§ **SOURCE MATERIAL**
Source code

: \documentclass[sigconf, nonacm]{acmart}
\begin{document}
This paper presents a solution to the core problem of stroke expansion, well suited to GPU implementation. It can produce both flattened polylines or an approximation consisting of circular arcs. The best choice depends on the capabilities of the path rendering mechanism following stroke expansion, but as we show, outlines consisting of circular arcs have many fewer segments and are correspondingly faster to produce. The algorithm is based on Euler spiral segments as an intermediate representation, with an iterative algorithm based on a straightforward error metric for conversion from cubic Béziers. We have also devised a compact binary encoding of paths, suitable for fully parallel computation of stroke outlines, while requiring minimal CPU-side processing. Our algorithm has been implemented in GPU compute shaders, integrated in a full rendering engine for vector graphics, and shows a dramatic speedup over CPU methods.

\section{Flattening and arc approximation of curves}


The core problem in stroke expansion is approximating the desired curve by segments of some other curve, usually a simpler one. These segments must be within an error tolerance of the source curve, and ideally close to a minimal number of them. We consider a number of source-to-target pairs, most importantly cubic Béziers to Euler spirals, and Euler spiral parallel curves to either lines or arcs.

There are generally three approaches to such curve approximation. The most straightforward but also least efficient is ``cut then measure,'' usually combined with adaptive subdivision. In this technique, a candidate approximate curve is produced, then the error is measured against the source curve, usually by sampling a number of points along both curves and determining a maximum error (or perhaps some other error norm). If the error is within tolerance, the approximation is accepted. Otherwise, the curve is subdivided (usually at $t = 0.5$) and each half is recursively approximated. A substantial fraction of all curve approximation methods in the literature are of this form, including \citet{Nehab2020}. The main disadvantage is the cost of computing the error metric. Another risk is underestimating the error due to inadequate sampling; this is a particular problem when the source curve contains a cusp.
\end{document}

§ **EXERCISE**
All records must be repeated exactly, with none skipped.

§ **RESPONSE TO THIS EXERCISE**
Source code

: \documentclass[sigconf, nonacm]{acmart}
\begin{document}
This paper presents a solution to the core problem of stroke expansion, well suited to GPU implementation. It can produce both flattened polylines or an approximation consisting of circular arcs. The best choice depends on the capabilities of the path rendering mechanism following stroke expansion, but as we show, outlines consisting of circular arcs have many fewer segments and are correspondingly faster to produce. The algorithm is based on Euler spiral segments as an intermediate representation, with an iterative algorithm based on a straightforward error metric for conversion from cubic Béziers. We have also devised a compact binary encoding of paths, suitable for fully parallel computation of stroke outlines, while requiring minimal CPU-side processing. Our algorithm has been implemented in GPU compute shaders, integrated in a full rendering engine for vector graphics, and shows a dramatic speedup over CPU methods.

\section{Flattening and arc approximation of curves}


The core problem in stroke expansion is approximating the desired curve by segments of some other curve, usually a simpler one. These segments must be within an error tolerance of the source curve, and ideally close to a minimal number of them. We consider a number of source-to-target pairs, most importantly cubic Béziers to Euler spirals, and Euler spiral parallel curves to either lines or arcs.

There are generally three approaches to such curve approximation. The most straightforward but also least efficient is ``cut then measure,'' usually combined with adaptive subdivision. In this technique, a candidate approximate curve is produced, then the error is measured against the source curve, usually by sampling a number of points along both curves and determining a maximum error (or perhaps some other error norm). If the error is within tolerance, the approximation is accepted. Otherwise, the curve is subdivided (usually at $t = 0.5$) and each half is recursively approximated. A substantial fraction of all curve approximation methods in the literature are of this form, including \citet{Nehab2020}. The main disadvantage is the cost of computing the error metric. Another risk is underestimating the error due to inadequate sampling; this is a particular problem when the source curve contains a cusp.
\end{document}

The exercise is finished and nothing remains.